Exocrine is a technical death metal band from Bordeaux, France, and Maelstrom is their fourth studio record. Now that the facts are out of the way, Malestrom is an extremely rewarding record that Exocrine should be proud of and will and should be well received by fans and newcomers alike.
On the surface Maelstrom is your run-of-the-mill tech-death record, in that it has all the requisite bells and whistles: finger ripping riffs, hyperspeed blast beats, and double bass, shreddy solos, and growled vocals, laced with trappings of modern prog death metal like dissonant tapped leads, etc. But there is so much more going on that elevates Maelstrom, and by extension Exocrine, above the slew of mediocrity pervading the genre. Malestrom has taken a deep-dive into the cosmic horror of a Lovecraftian world with the song titles, lyrical themes, and tonal vibe in the entire album. With tracks like “Orbital Station” “The Wreck” “Starvation Project” “The Chosen One” and “Galactic Gods”, Exocrine may just be the panacea for all those disgruntled Aversions Crown fans who felt they had been baited on their latest (but still proficient) record “Hell Will Come For Us All”. Looking at the album cover and the presence of a track literally named “The Kraken”, the Lovecraftian themes are in your face, but these elements blend together quite well with other sci-fi genre tropes.

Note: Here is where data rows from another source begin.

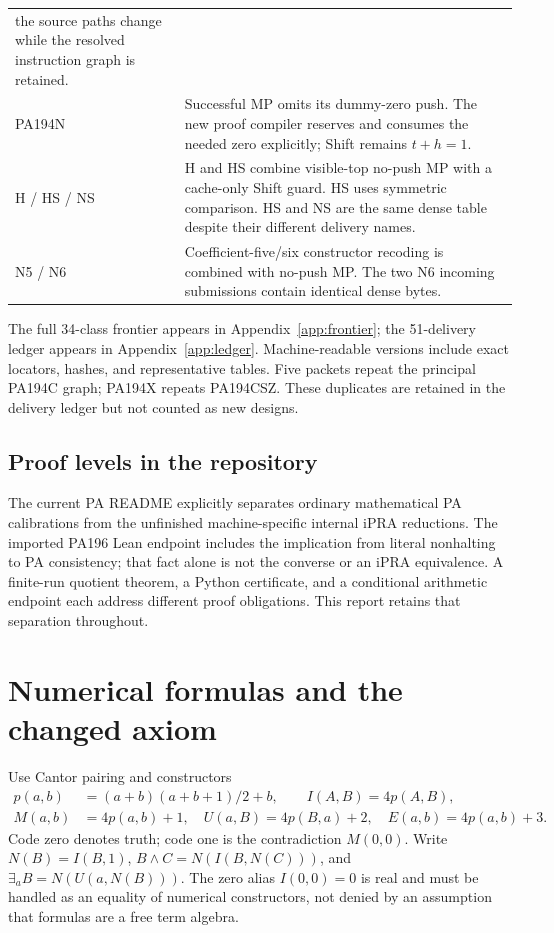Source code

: \documentclass[11pt,letterpaper]{article}
\begin{document}
\begin{longtable}{p{}p{}}
the source paths change while the resolved instruction graph is retained.\\[4pt]
PA194N&Successful MP omits its dummy-zero push. The new proof compiler
reserves and consumes the needed zero explicitly; Shift remains $t+h=1$.\\[4pt]
H / HS / NS&H and HS combine visible-top no-push MP with a cache-only
Shift guard. HS uses symmetric comparison. HS and NS are the same dense
table despite their different delivery names.\\[4pt]
N5 / N6&Coefficient-five/six constructor recoding is combined with no-push
MP. The two N6 incoming submissions contain identical dense bytes.\\
\bottomrule
\end{longtable}

The full 34-class frontier appears in Appendix~\ref{app:frontier}; the
51-delivery ledger appears in Appendix~\ref{app:ledger}. Machine-readable
versions include exact locators, hashes, and representative tables.
Five packets repeat the principal PA194C graph; PA194X repeats PA194CSZ.
These duplicates are retained in the delivery ledger but not counted as
new designs.

\subsection{Proof levels in the repository}

The current PA README explicitly separates ordinary mathematical PA
calibrations from the unfinished machine-specific internal iPRA reductions.
The imported PA196 Lean endpoint includes the implication from literal
nonhalting to PA consistency; that fact alone is not the converse or an
iPRA equivalence. A finite-run quotient theorem, a Python certificate, and
a conditional arithmetic endpoint each address different proof obligations.
This report retains that separation throughout.

\section{Numerical formulas and the changed axiom}
\label{sec:logic}

Use Cantor pairing and constructors
\[
\begin{split}
p(a,b)&=(a+b)(a+b+1)/2+b,\qquad I(A,B)=4p(A,B),\\
M(a,b)&=4p(a,b)+1,\quad U(a,B)=4p(B,a)+2,\quad E(a,b)=4p(a,b)+3.
\end{split}
\]
Code zero denotes truth; code one is the contradiction $M(0,0)$.
Write $N(B)=I(B,1)$, $B\wedge C=N(I(B,N(C)))$, and
$\exists_a B=N(U(a,N(B)))$. The zero alias $I(0,0)=0$ is real and must
be handled as an equality of numerical constructors, not denied by an
assumption that formulas are a free term algebra.
\end{document}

Album opener and title track “Maelstrom” wastes no time in telling us exactly what this record is all about, techy, violent, groovy, and layered. What it also does is add new elements, perhaps unfamiliar to Exocrine, the addition of clean vocals. The clean vocals are not your whiny metalcore ones, rather something that would feel at home on a Rivers of Nihil, Black Crown Initiate, or The Faceless record. The clean vocals never overstay their welcome, and add another layer of variety on a quick-to-tire barrage of expected guttural growls and barked vocals.
Tracks like “The Kraken” and “Wall of Water” throw more curveballs at us, synth intros that could easily be mistaken for being an intro to an Archspire track. Though backed by the trademark Exocrine near-deathcore chugs before catapulting into razorwire riffs, reminds us that this is an Exocrine track, adding new dimensions to the ever-increasing repertoire of tracks. “Wall of Water” and “The Kraken” are a great mix of deathcore, and tech-death with backing ambient keyboard samples to add heft, again snatching at Aversions Crown’s well, crown. If that wasn’t enough, “Wall of Water” throws in a jazzy trumpet solo with a backdrop of crashing waves, just to ram the point home, that Exocrine are willing to throw everything into this record, including the kitchen sink, resulting in an aptly named Maelstrom. The parallels to Aversions Crown becomes stark yet again, this time with “Abyssal Flesh”, which would be hard to past a blind A-B test, with the downtuned low-end djent-infused riffs layered with finger-flaying leads, quick riffs, held together by grandiose synths. Tracks like “Orbital Station” and “The Chosen One” have staccato rhythm sections and tentacled melodic leads that dance effortlessly between Archspire, The Faceless, and Rivers of Nihil, especially when coupled with the drums and the choppy growled vocals. Album closer “Galactic Gods” has a sax/brass section backed by guitar noodles that Michael Keene (The Faceless) would kick himself for not including on “Autotheism”. Not to keep any stone unturned and an influence, Rings of Saturn regards its weedly-solo’d head into many of the tracks, though thankfully never dilute the overall cohesion of the songwriting or the general listenability with mindless shreds flexing skill rather than adding to the landscape.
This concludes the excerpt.